From the first line to the last, restate the material word for word, omitting pictures.

(Dataset records Opens)

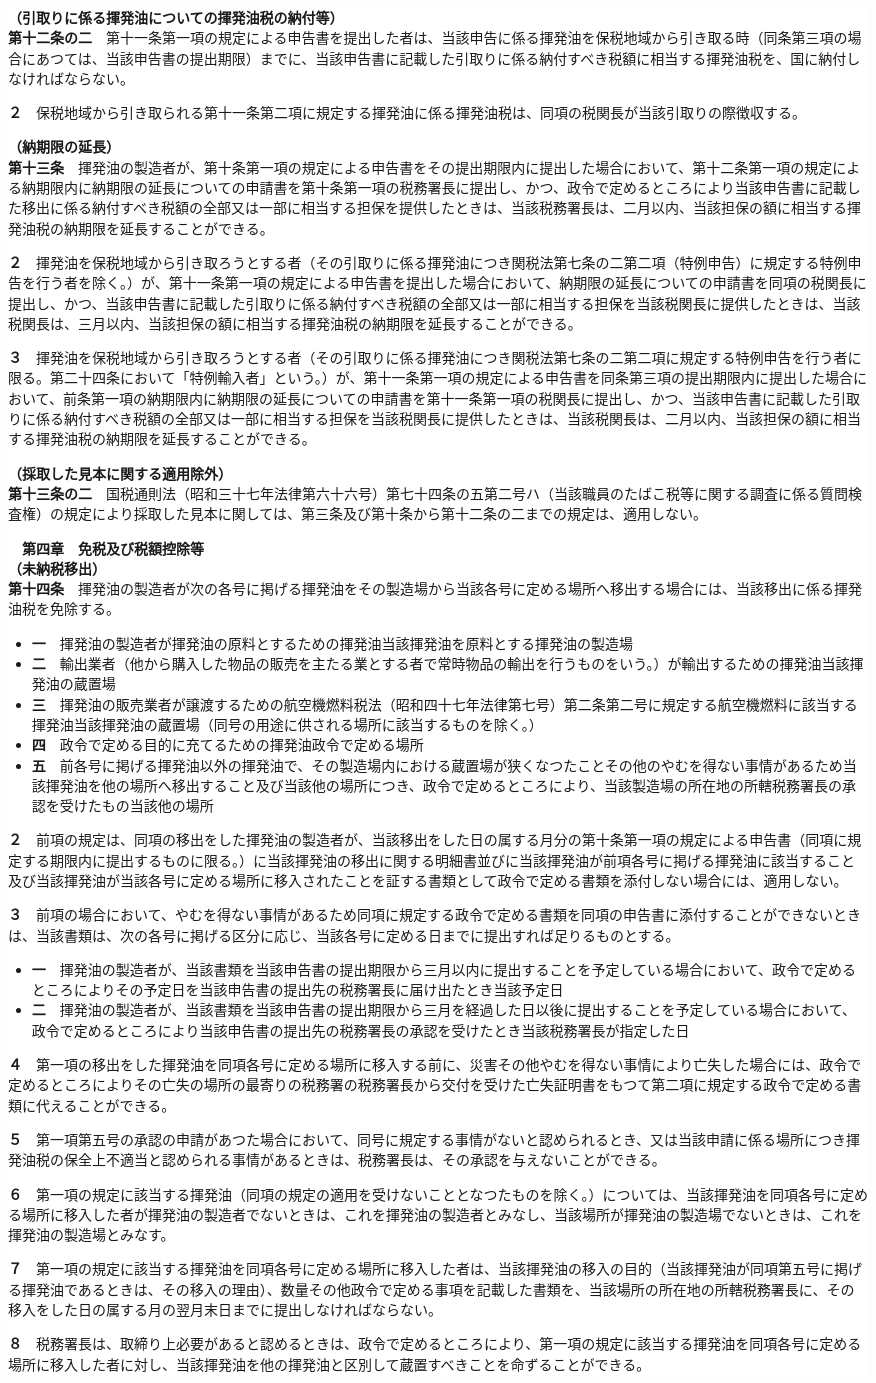 **（引取りに係る揮発油についての揮発油税の納付等）**  
**第十二条の二**　第十一条第一項の規定による申告書を提出した者は、当該申告に係る揮発油を保税地域から引き取る時（同条第三項の場合にあつては、当該申告書の提出期限）までに、当該申告書に記載した引取りに係る納付すべき税額に相当する揮発油税を、国に納付しなければならない。  
  
**２**　保税地域から引き取られる第十一条第二項に規定する揮発油に係る揮発油税は、同項の税関長が当該引取りの際徴収する。  
  
**（納期限の延長）**  
**第十三条**　揮発油の製造者が、第十条第一項の規定による申告書をその提出期限内に提出した場合において、第十二条第一項の規定による納期限内に納期限の延長についての申請書を第十条第一項の税務署長に提出し、かつ、政令で定めるところにより当該申告書に記載した移出に係る納付すべき税額の全部又は一部に相当する担保を提供したときは、当該税務署長は、二月以内、当該担保の額に相当する揮発油税の納期限を延長することができる。  
  
**２**　揮発油を保税地域から引き取ろうとする者（その引取りに係る揮発油につき関税法第七条の二第二項（特例申告）に規定する特例申告を行う者を除く。）が、第十一条第一項の規定による申告書を提出した場合において、納期限の延長についての申請書を同項の税関長に提出し、かつ、当該申告書に記載した引取りに係る納付すべき税額の全部又は一部に相当する担保を当該税関長に提供したときは、当該税関長は、三月以内、当該担保の額に相当する揮発油税の納期限を延長することができる。  
  
**３**　揮発油を保税地域から引き取ろうとする者（その引取りに係る揮発油につき関税法第七条の二第二項に規定する特例申告を行う者に限る。第二十四条において「特例輸入者」という。）が、第十一条第一項の規定による申告書を同条第三項の提出期限内に提出した場合において、前条第一項の納期限内に納期限の延長についての申請書を第十一条第一項の税関長に提出し、かつ、当該申告書に記載した引取りに係る納付すべき税額の全部又は一部に相当する担保を当該税関長に提供したときは、当該税関長は、二月以内、当該担保の額に相当する揮発油税の納期限を延長することができる。  
  
**（採取した見本に関する適用除外）**  
**第十三条の二**　国税通則法（昭和三十七年法律第六十六号）第七十四条の五第二号ハ（当該職員のたばこ税等に関する調査に係る質問検査権）の規定により採取した見本に関しては、第三条及び第十条から第十二条の二までの規定は、適用しない。  
  
&emsp;**第四章　免税及び税額控除等**  
**（未納税移出）**  
**第十四条**　揮発油の製造者が次の各号に掲げる揮発油をその製造場から当該各号に定める場所へ移出する場合には、当該移出に係る揮発油税を免除する。  
* **一**　揮発油の製造者が揮発油の原料とするための揮発油当該揮発油を原料とする揮発油の製造場  
* **二**　輸出業者（他から購入した物品の販売を主たる業とする者で常時物品の輸出を行うものをいう。）が輸出するための揮発油当該揮発油の蔵置場  
* **三**　揮発油の販売業者が譲渡するための航空機燃料税法（昭和四十七年法律第七号）第二条第二号に規定する航空機燃料に該当する揮発油当該揮発油の蔵置場（同号の用途に供される場所に該当するものを除く。）  
* **四**　政令で定める目的に充てるための揮発油政令で定める場所  
* **五**　前各号に掲げる揮発油以外の揮発油で、その製造場内における蔵置場が狭くなつたことその他のやむを得ない事情があるため当該揮発油を他の場所へ移出すること及び当該他の場所につき、政令で定めるところにより、当該製造場の所在地の所轄税務署長の承認を受けたもの当該他の場所  
  
**２**　前項の規定は、同項の移出をした揮発油の製造者が、当該移出をした日の属する月分の第十条第一項の規定による申告書（同項に規定する期限内に提出するものに限る。）に当該揮発油の移出に関する明細書並びに当該揮発油が前項各号に掲げる揮発油に該当すること及び当該揮発油が当該各号に定める場所に移入されたことを証する書類として政令で定める書類を添付しない場合には、適用しない。  
  
**３**　前項の場合において、やむを得ない事情があるため同項に規定する政令で定める書類を同項の申告書に添付することができないときは、当該書類は、次の各号に掲げる区分に応じ、当該各号に定める日までに提出すれば足りるものとする。  
* **一**　揮発油の製造者が、当該書類を当該申告書の提出期限から三月以内に提出することを予定している場合において、政令で定めるところによりその予定日を当該申告書の提出先の税務署長に届け出たとき当該予定日  
* **二**　揮発油の製造者が、当該書類を当該申告書の提出期限から三月を経過した日以後に提出することを予定している場合において、政令で定めるところにより当該申告書の提出先の税務署長の承認を受けたとき当該税務署長が指定した日  
  
**４**　第一項の移出をした揮発油を同項各号に定める場所に移入する前に、災害その他やむを得ない事情により亡失した場合には、政令で定めるところによりその亡失の場所の最寄りの税務署の税務署長から交付を受けた亡失証明書をもつて第二項に規定する政令で定める書類に代えることができる。  
  
**５**　第一項第五号の承認の申請があつた場合において、同号に規定する事情がないと認められるとき、又は当該申請に係る場所につき揮発油税の保全上不適当と認められる事情があるときは、税務署長は、その承認を与えないことができる。  
  
**６**　第一項の規定に該当する揮発油（同項の規定の適用を受けないこととなつたものを除く。）については、当該揮発油を同項各号に定める場所に移入した者が揮発油の製造者でないときは、これを揮発油の製造者とみなし、当該場所が揮発油の製造場でないときは、これを揮発油の製造場とみなす。  
  
**７**　第一項の規定に該当する揮発油を同項各号に定める場所に移入した者は、当該揮発油の移入の目的（当該揮発油が同項第五号に掲げる揮発油であるときは、その移入の理由）、数量その他政令で定める事項を記載した書類を、当該場所の所在地の所轄税務署長に、その移入をした日の属する月の翌月末日までに提出しなければならない。  
  
**８**　税務署長は、取締り上必要があると認めるときは、政令で定めるところにより、第一項の規定に該当する揮発油を同項各号に定める場所に移入した者に対し、当該揮発油を他の揮発油と区別して蔵置すべきことを命ずることができる。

(Dataset records Closes)

◆ Solution to this problem ◆
 **（引取りに係る揮発油についての揮発油税の納付等）**  
**第十二条の二**　第十一条第一項の規定による申告書を提出した者は、当該申告に係る揮発油を保税地域から引き取る時（同条第三項の場合にあつては、当該申告書の提出期限）までに、当該申告書に記載した引取りに係る納付すべき税額に相当する揮発油税を、国に納付しなければならない。  
  
**２**　保税地域から引き取られる第十一条第二項に規定する揮発油に係る揮発油税は、同項の税関長が当該引取りの際徴収する。  
  
**（納期限の延長）**  
**第十三条**　揮発油の製造者が、第十条第一項の規定による申告書をその提出期限内に提出した場合において、第十二条第一項の規定による納期限内に納期限の延長についての申請書を第十条第一項の税務署長に提出し、かつ、政令で定めるところにより当該申告書に記載した移出に係る納付すべき税額の全部又は一部に相当する担保を提供したときは、当該税務署長は、二月以内、当該担保の額に相当する揮発油税の納期限を延長することができる。  
  
**２**　揮発油を保税地域から引き取ろうとする者（その引取りに係る揮発油につき関税法第七条の二第二項（特例申告）に規定する特例申告を行う者を除く。）が、第十一条第一項の規定による申告書を提出した場合において、納期限の延長についての申請書を同項の税関長に提出し、かつ、当該申告書に記載した引取りに係る納付すべき税額の全部又は一部に相当する担保を当該税関長に提供したときは、当該税関長は、三月以内、当該担保の額に相当する揮発油税の納期限を延長することができる。  
  
**３**　揮発油を保税地域から引き取ろうとする者（その引取りに係る揮発油につき関税法第七条の二第二項に規定する特例申告を行う者に限る。第二十四条において「特例輸入者」という。）が、第十一条第一項の規定による申告書を同条第三項の提出期限内に提出した場合において、前条第一項の納期限内に納期限の延長についての申請書を第十一条第一項の税関長に提出し、かつ、当該申告書に記載した引取りに係る納付すべき税額の全部又は一部に相当する担保を当該税関長に提供したときは、当該税関長は、二月以内、当該担保の額に相当する揮発油税の納期限を延長することができる。  
  
**（採取した見本に関する適用除外）**  
**第十三条の二**　国税通則法（昭和三十七年法律第六十六号）第七十四条の五第二号ハ（当該職員のたばこ税等に関する調査に係る質問検査権）の規定により採取した見本に関しては、第三条及び第十条から第十二条の二までの規定は、適用しない。  
  
&emsp;**第四章　免税及び税額控除等**  
**（未納税移出）**  
**第十四条**　揮発油の製造者が次の各号に掲げる揮発油をその製造場から当該各号に定める場所へ移出する場合には、当該移出に係る揮発油税を免除する。  
* **一**　揮発油の製造者が揮発油の原料とするための揮発油当該揮発油を原料とする揮発油の製造場  
* **二**　輸出業者（他から購入した物品の販売を主たる業とする者で常時物品の輸出を行うものをいう。）が輸出するための揮発油当該揮発油の蔵置場  
* **三**　揮発油の販売業者が譲渡するための航空機燃料税法（昭和四十七年法律第七号）第二条第二号に規定する航空機燃料に該当する揮発油当該揮発油の蔵置場（同号の用途に供される場所に該当するものを除く。）  
* **四**　政令で定める目的に充てるための揮発油政令で定める場所  
* **五**　前各号に掲げる揮発油以外の揮発油で、その製造場内における蔵置場が狭くなつたことその他のやむを得ない事情があるため当該揮発油を他の場所へ移出すること及び当該他の場所につき、政令で定めるところにより、当該製造場の所在地の所轄税務署長の承認を受けたもの当該他の場所  
  
**２**　前項の規定は、同項の移出をした揮発油の製造者が、当該移出をした日の属する月分の第十条第一項の規定による申告書（同項に規定する期限内に提出するものに限る。）に当該揮発油の移出に関する明細書並びに当該揮発油が前項各号に掲げる揮発油に該当すること及び当該揮発油が当該各号に定める場所に移入されたことを証する書類として政令で定める書類を添付しない場合には、適用しない。  
  
**３**　前項の場合において、やむを得ない事情があるため同項に規定する政令で定める書類を同項の申告書に添付することができないときは、当該書類は、次の各号に掲げる区分に応じ、当該各号に定める日までに提出すれば足りるものとする。  
* **一**　揮発油の製造者が、当該書類を当該申告書の提出期限から三月以内に提出することを予定している場合において、政令で定めるところによりその予定日を当該申告書の提出先の税務署長に届け出たとき当該予定日  
* **二**　揮発油の製造者が、当該書類を当該申告書の提出期限から三月を経過した日以後に提出することを予定している場合において、政令で定めるところにより当該申告書の提出先の税務署長の承認を受けたとき当該税務署長が指定した日  
  
**４**　第一項の移出をした揮発油を同項各号に定める場所に移入する前に、災害その他やむを得ない事情により亡失した場合には、政令で定めるところによりその亡失の場所の最寄りの税務署の税務署長から交付を受けた亡失証明書をもつて第二項に規定する政令で定める書類に代えることができる。  
  
**５**　第一項第五号の承認の申請があつた場合において、同号に規定する事情がないと認められるとき、又は当該申請に係る場所につき揮発油税の保全上不適当と認められる事情があるときは、税務署長は、その承認を与えないことができる。  
  
**６**　第一項の規定に該当する揮発油（同項の規定の適用を受けないこととなつたものを除く。）については、当該揮発油を同項各号に定める場所に移入した者が揮発油の製造者でないときは、これを揮発油の製造者とみなし、当該場所が揮発油の製造場でないときは、これを揮発油の製造場とみなす。  
  
**７**　第一項の規定に該当する揮発油を同項各号に定める場所に移入した者は、当該揮発油の移入の目的（当該揮発油が同項第五号に掲げる揮発油であるときは、その移入の理由）、数量その他政令で定める事項を記載した書類を、当該場所の所在地の所轄税務署長に、その移入をした日の属する月の翌月末日までに提出しなければならない。  
  
**８**　税務署長は、取締り上必要があると認めるときは、政令で定めるところにより、第一項の規定に該当する揮発油を同項各号に定める場所に移入した者に対し、当該揮発油を他の揮発油と区別して蔵置すべきことを命ずることができる。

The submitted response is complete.